# [Exercise details]
Each line of the records that follow must come back exactly, with pictures skipped.

# [Input material]
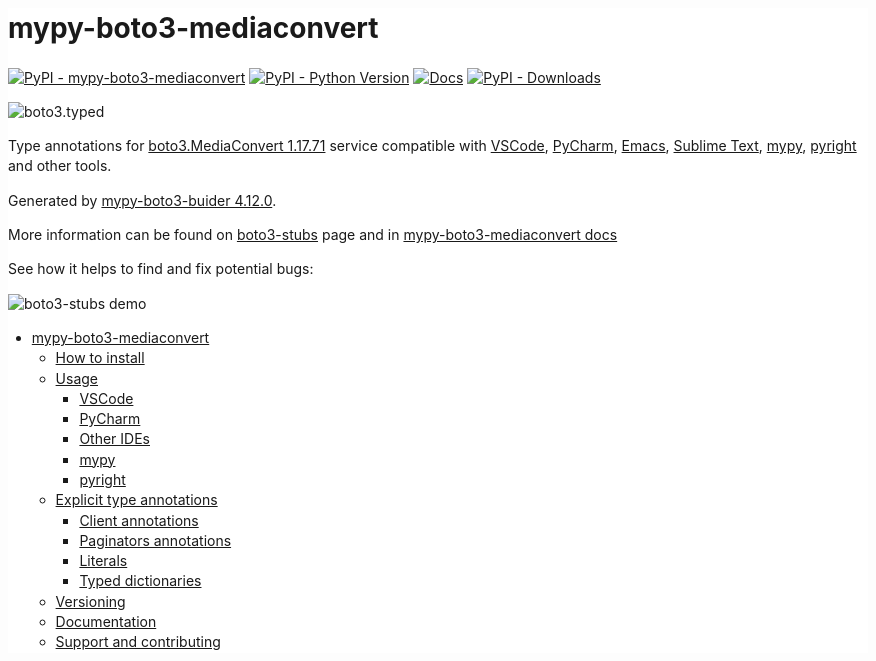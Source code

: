 # mypy-boto3-mediaconvert<a id="mypy-boto3-mediaconvert"></a>

[![PyPI - mypy-boto3-mediaconvert](https://img.shields.io/pypi/v/mypy-boto3-mediaconvert.svg?color=blue)](https://pypi.org/project/mypy-boto3-mediaconvert)
[![PyPI - Python Version](https://img.shields.io/pypi/pyversions/mypy-boto3-mediaconvert.svg?color=blue)](https://pypi.org/project/mypy-boto3-mediaconvert)
[![Docs](https://img.shields.io/readthedocs/mypy-boto3-builder.svg?color=blue)](https://mypy-boto3-builder.readthedocs.io/)
[![PyPI - Downloads](https://img.shields.io/pypi/dw/mypy-boto3-mediaconvert?color=blue)](https://pypistats.org/packages/mypy-boto3-mediaconvert)

![boto3.typed](https://github.com/vemel/mypy_boto3_builder/raw/master/logo.png)

Type annotations for
[boto3.MediaConvert 1.17.71](https://boto3.amazonaws.com/v1/documentation/api/1.17.71/reference/services/mediaconvert.html#MediaConvert)
service compatible with [VSCode](https://code.visualstudio.com/),
[PyCharm](https://www.jetbrains.com/pycharm/),
[Emacs](https://www.gnu.org/software/emacs/),
[Sublime Text](https://www.sublimetext.com/),
[mypy](https://github.com/python/mypy),
[pyright](https://github.com/microsoft/pyright) and other tools.

Generated by
[mypy-boto3-buider 4.12.0](https://github.com/vemel/mypy_boto3_builder).

More information can be found on
[boto3-stubs](https://pypi.org/project/boto3-stubs/) page and in
[mypy-boto3-mediaconvert docs](https://vemel.github.io/boto3_stubs_docs/mypy_boto3_mediaconvert/)

See how it helps to find and fix potential bugs:

![boto3-stubs demo](https://github.com/vemel/mypy_boto3_builder/raw/master/demo.gif)

- [mypy-boto3-mediaconvert](#mypy-boto3-mediaconvert)
  - [How to install](#how-to-install)
  - [Usage](#usage)
    - [VSCode](#vscode)
    - [PyCharm](#pycharm)
    - [Other IDEs](#other-ides)
    - [mypy](#mypy)
    - [pyright](#pyright)
  - [Explicit type annotations](#explicit-type-annotations)
    - [Client annotations](#client-annotations)
    - [Paginators annotations](#paginators-annotations)
    - [Literals](#literals)
    - [Typed dictionaries](#typed-dictionaries)
  - [Versioning](#versioning)
  - [Documentation](#documentation)
  - [Support and contributing](#support-and-contributing)
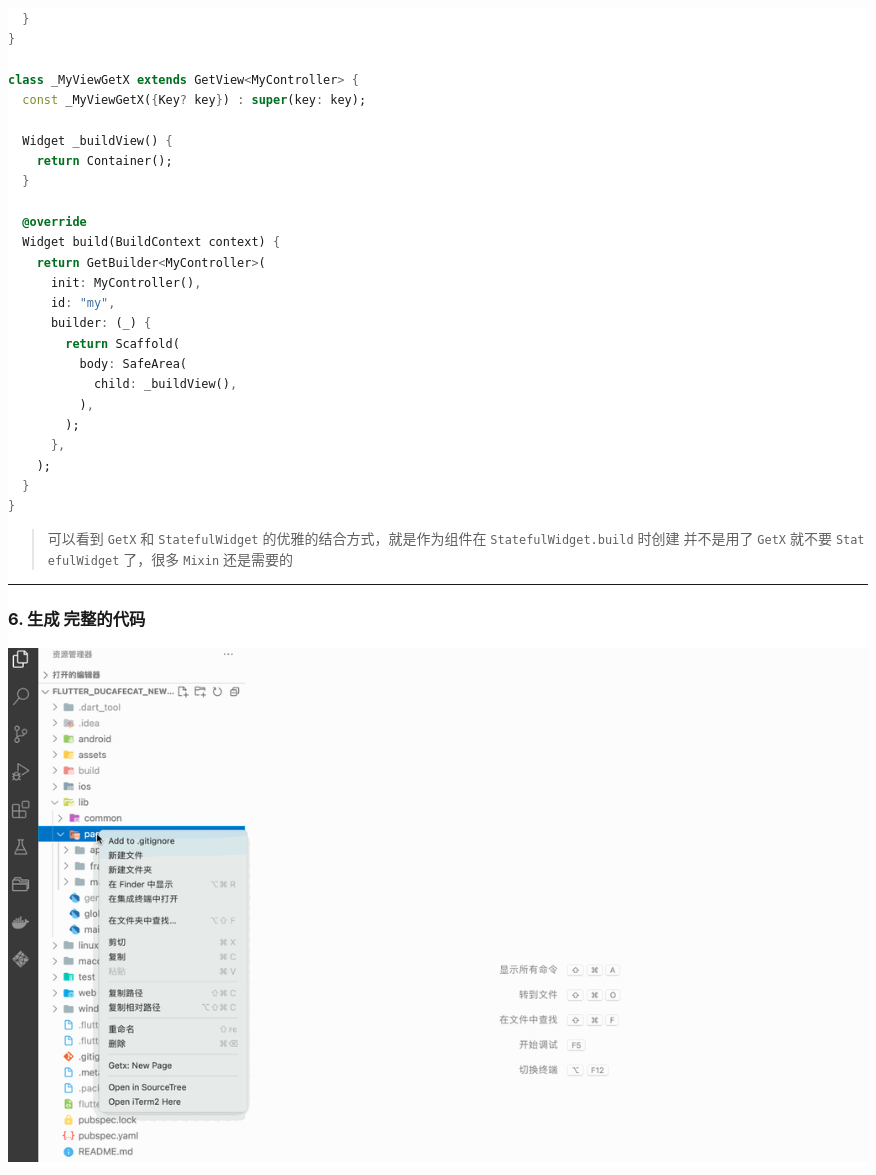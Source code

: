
 ```dart
  }
}

class _MyViewGetX extends GetView<MyController> {
  const _MyViewGetX({Key? key}) : super(key: key);

  Widget _buildView() {
    return Container();
  }

  @override
  Widget build(BuildContext context) {
    return GetBuilder<MyController>(
      init: MyController(),
      id: "my",
      builder: (_) {
        return Scaffold(
          body: SafeArea(
            child: _buildView(),
          ),
        );
      },
    );
  }
}

```

> 可以看到 `GetX` 和 `StatefulWidget` 的优雅的结合方式，就是作为组件在 `StatefulWidget.build` 时创建
> 并不是用了 `GetX` 就不要 `StatefulWidget` 了，很多 `Mixin` 还是需要的

---

### 6. 生成 完整的代码

![](images/vscode-getx.gif)
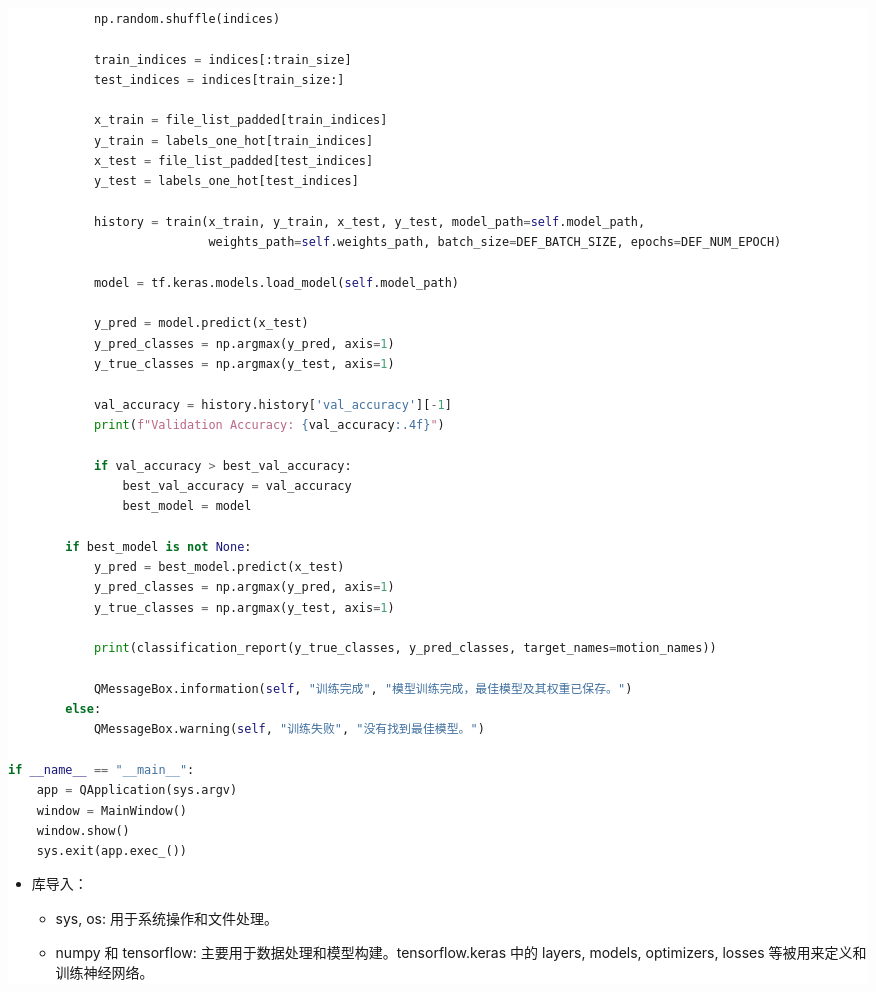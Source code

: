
 ```python
            np.random.shuffle(indices)
            
            train_indices = indices[:train_size]
            test_indices = indices[train_size:]
            
            x_train = file_list_padded[train_indices]
            y_train = labels_one_hot[train_indices]
            x_test = file_list_padded[test_indices]
            y_test = labels_one_hot[test_indices]
            
            history = train(x_train, y_train, x_test, y_test, model_path=self.model_path, 
                            weights_path=self.weights_path, batch_size=DEF_BATCH_SIZE, epochs=DEF_NUM_EPOCH)
            
            model = tf.keras.models.load_model(self.model_path)
            
            y_pred = model.predict(x_test)
            y_pred_classes = np.argmax(y_pred, axis=1)
            y_true_classes = np.argmax(y_test, axis=1)
            
            val_accuracy = history.history['val_accuracy'][-1]
            print(f"Validation Accuracy: {val_accuracy:.4f}")
            
            if val_accuracy > best_val_accuracy:
                best_val_accuracy = val_accuracy
                best_model = model
        
        if best_model is not None:
            y_pred = best_model.predict(x_test)
            y_pred_classes = np.argmax(y_pred, axis=1)
            y_true_classes = np.argmax(y_test, axis=1)
            
            print(classification_report(y_true_classes, y_pred_classes, target_names=motion_names))
            
            QMessageBox.information(self, "训练完成", "模型训练完成，最佳模型及其权重已保存。")
        else:
            QMessageBox.warning(self, "训练失败", "没有找到最佳模型。")

if __name__ == "__main__":
    app = QApplication(sys.argv)
    window = MainWindow()
    window.show()
    sys.exit(app.exec_())
```

- 库导入：

  - sys, os: 用于系统操作和文件处理。

  - numpy 和 tensorflow: 主要用于数据处理和模型构建。tensorflow.keras 中的 layers, models, optimizers, losses 等被用来定义和训练神经网络。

# [Completed task]
Source code

: # mypy-boto3-mediaconvert<a id="mypy-boto3-mediaconvert"></a>

[![PyPI - mypy-boto3-mediaconvert](https://img.shields.io/pypi/v/mypy-boto3-mediaconvert.svg?color=blue)](https://pypi.org/project/mypy-boto3-mediaconvert)
[![PyPI - Python Version](https://img.shields.io/pypi/pyversions/mypy-boto3-mediaconvert.svg?color=blue)](https://pypi.org/project/mypy-boto3-mediaconvert)
[![Docs](https://img.shields.io/readthedocs/mypy-boto3-builder.svg?color=blue)](https://mypy-boto3-builder.readthedocs.io/)
[![PyPI - Downloads](https://img.shields.io/pypi/dw/mypy-boto3-mediaconvert?color=blue)](https://pypistats.org/packages/mypy-boto3-mediaconvert)

![boto3.typed](https://github.com/vemel/mypy_boto3_builder/raw/master/logo.png)

Type annotations for
[boto3.MediaConvert 1.17.71](https://boto3.amazonaws.com/v1/documentation/api/1.17.71/reference/services/mediaconvert.html#MediaConvert)
service compatible with [VSCode](https://code.visualstudio.com/),
[PyCharm](https://www.jetbrains.com/pycharm/),
[Emacs](https://www.gnu.org/software/emacs/),
[Sublime Text](https://www.sublimetext.com/),
[mypy](https://github.com/python/mypy),
[pyright](https://github.com/microsoft/pyright) and other tools.

Generated by
[mypy-boto3-buider 4.12.0](https://github.com/vemel/mypy_boto3_builder).

More information can be found on
[boto3-stubs](https://pypi.org/project/boto3-stubs/) page and in
[mypy-boto3-mediaconvert docs](https://vemel.github.io/boto3_stubs_docs/mypy_boto3_mediaconvert/)

See how it helps to find and fix potential bugs:

![boto3-stubs demo](https://github.com/vemel/mypy_boto3_builder/raw/master/demo.gif)

- [mypy-boto3-mediaconvert](#mypy-boto3-mediaconvert)
  - [How to install](#how-to-install)
  - [Usage](#usage)
    - [VSCode](#vscode)
    - [PyCharm](#pycharm)
    - [Other IDEs](#other-ides)
    - [mypy](#mypy)
    - [pyright](#pyright)
  - [Explicit type annotations](#explicit-type-annotations)
    - [Client annotations](#client-annotations)
    - [Paginators annotations](#paginators-annotations)
    - [Literals](#literals)
    - [Typed dictionaries](#typed-dictionaries)
  - [Versioning](#versioning)
  - [Documentation](#documentation)
  - [Support and contributing](#support-and-contributing)
Source code

:
 ```dart
  }
}

class _MyViewGetX extends GetView<MyController> {
  const _MyViewGetX({Key? key}) : super(key: key);

  Widget _buildView() {
    return Container();
  }

  @override
  Widget build(BuildContext context) {
    return GetBuilder<MyController>(
      init: MyController(),
      id: "my",
      builder: (_) {
        return Scaffold(
          body: SafeArea(
            child: _buildView(),
          ),
        );
      },
    );
  }
}

```

> 可以看到 `GetX` 和 `StatefulWidget` 的优雅的结合方式，就是作为组件在 `StatefulWidget.build` 时创建
> 并不是用了 `GetX` 就不要 `StatefulWidget` 了，很多 `Mixin` 还是需要的

---

### 6. 生成 完整的代码

![](images/vscode-getx.gif)
Source code

:
 ```python
            np.random.shuffle(indices)
            
            train_indices = indices[:train_size]
            test_indices = indices[train_size:]
            
            x_train = file_list_padded[train_indices]
            y_train = labels_one_hot[train_indices]
            x_test = file_list_padded[test_indices]
            y_test = labels_one_hot[test_indices]
            
            history = train(x_train, y_train, x_test, y_test, model_path=self.model_path, 
                            weights_path=self.weights_path, batch_size=DEF_BATCH_SIZE, epochs=DEF_NUM_EPOCH)
            
            model = tf.keras.models.load_model(self.model_path)
            
            y_pred = model.predict(x_test)
            y_pred_classes = np.argmax(y_pred, axis=1)
            y_true_classes = np.argmax(y_test, axis=1)
            
            val_accuracy = history.history['val_accuracy'][-1]
            print(f"Validation Accuracy: {val_accuracy:.4f}")
            
            if val_accuracy > best_val_accuracy:
                best_val_accuracy = val_accuracy
                best_model = model
        
        if best_model is not None:
            y_pred = best_model.predict(x_test)
            y_pred_classes = np.argmax(y_pred, axis=1)
            y_true_classes = np.argmax(y_test, axis=1)
            
            print(classification_report(y_true_classes, y_pred_classes, target_names=motion_names))
            
            QMessageBox.information(self, "训练完成", "模型训练完成，最佳模型及其权重已保存。")
        else:
            QMessageBox.warning(self, "训练失败", "没有找到最佳模型。")

if __name__ == "__main__":
    app = QApplication(sys.argv)
    window = MainWindow()
    window.show()
    sys.exit(app.exec_())
```

- 库导入：

  - sys, os: 用于系统操作和文件处理。

  - numpy 和 tensorflow: 主要用于数据处理和模型构建。tensorflow.keras 中的 layers, models, optimizers, losses 等被用来定义和训练神经网络。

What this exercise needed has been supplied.